Scheduled to open in 2017, the new passenger rail station will replace the existing Amtrak Station on Cabarrus Street, which routinely experiences overcrowding and lacks the adequate platform size to serve longer trains. Raleigh Union Station has been contemplated in planning documents since the 1990s and is a significant component in the City’s draft Downtown master plan. Raleigh Union Station is anticipated to stimulate additional development in the city’s Warehouse District on the west end of Downtown.
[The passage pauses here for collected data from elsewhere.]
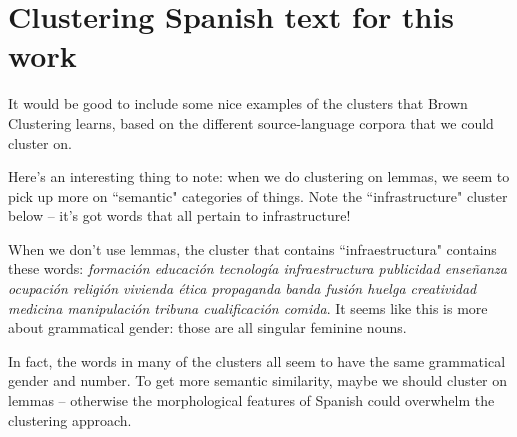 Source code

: \section{Clustering Spanish text for this work}

It would be good to include some nice examples of the clusters that Brown
Clustering learns, based on the different source-language corpora that we could
cluster on.

Here's an interesting thing to note: when we do clustering on lemmas, we seem
to pick up more on ``semantic" categories of things. Note the ``infrastructure"
cluster below -- it's got words that all pertain to infrastructure!

When we don't use lemmas, the cluster that contains ``infraestructura" contains
these words: \emph{formación educación tecnología infraestructura publicidad
enseñanza ocupación religión vivienda ética propaganda banda fusión huelga
creatividad medicina manipulación tribuna cualificación comida}. It seems like
this is more about grammatical gender: those are all singular feminine nouns.

In fact, the words in many of the clusters all seem to have the same
grammatical gender and number. To get more semantic similarity, maybe we should
cluster on lemmas -- otherwise the morphological features of Spanish could
overwhelm the clustering approach.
“The Union Station project stands to change the economic development potential of the Warehouse District,” Mayor McFarlane said. “The station will replace what is currently an underutilized collection of warehouses and vacant land with a new city landmark that will not only serve as a multi-modal transportation hub but also a civic space with potential for special events and expanded dining and entertainment options Downtown.”

Current Activity

Gov. Pat McCrory, Mayor Nancy McFarlane and Congressman David Price led a contingent of officials at a groundbreaking ceremony on May 8, 2015 for Raleigh Union Station, the passenger rail station in Downtown Raleigh. The ceremony was held at the former Dillon Supply Company Warehouse at 510 W. Martin Street.

Funding

The total budget for the Union Station project is $79.8 million, with an additional $1 million held in reserve. The City’s total contribution to the Union Station project will be $18 million to $19 million. The State’s contribution to the project will total $9 million. The remaining balance will be funded by the Federal American Reinvestment and Recovery Act and two grants totaling $38 million from the USDOT’s Transportation Investment Generating Economic Recovery (TIGER) grant program.

25 Year Vision

Raleigh Union Station fits within Gov. McCrory’s 25 Year Vision for North Carolina by supporting the expansion of mass transit options in the central region. Understanding that demographic changes are already occurring, the 25 Year Vision outlines solutions which support expansion of mass transit in high growth areas such as Raleigh to address congestion and land development concerns. Ideally, future phases in partnership with Triangle Transit and others will accommodate additional transportation modes.

Background

On March 3, the Raleigh City Council authorized proceeding with a modified scope and funding package for the Union Station Project. The recommended plan meets the City’s goals and maintains many of the elements included in the “full-build option” presented to the Council on January 20. The plan increases the funds available for contingencies, and retains the project’s signature design elements, retail and civic spaces, and higher efficiency equipment. The plan reduces the scope of some elements, including overhead utility work, revised platform material choice and construction method, and a modified stormwater garden.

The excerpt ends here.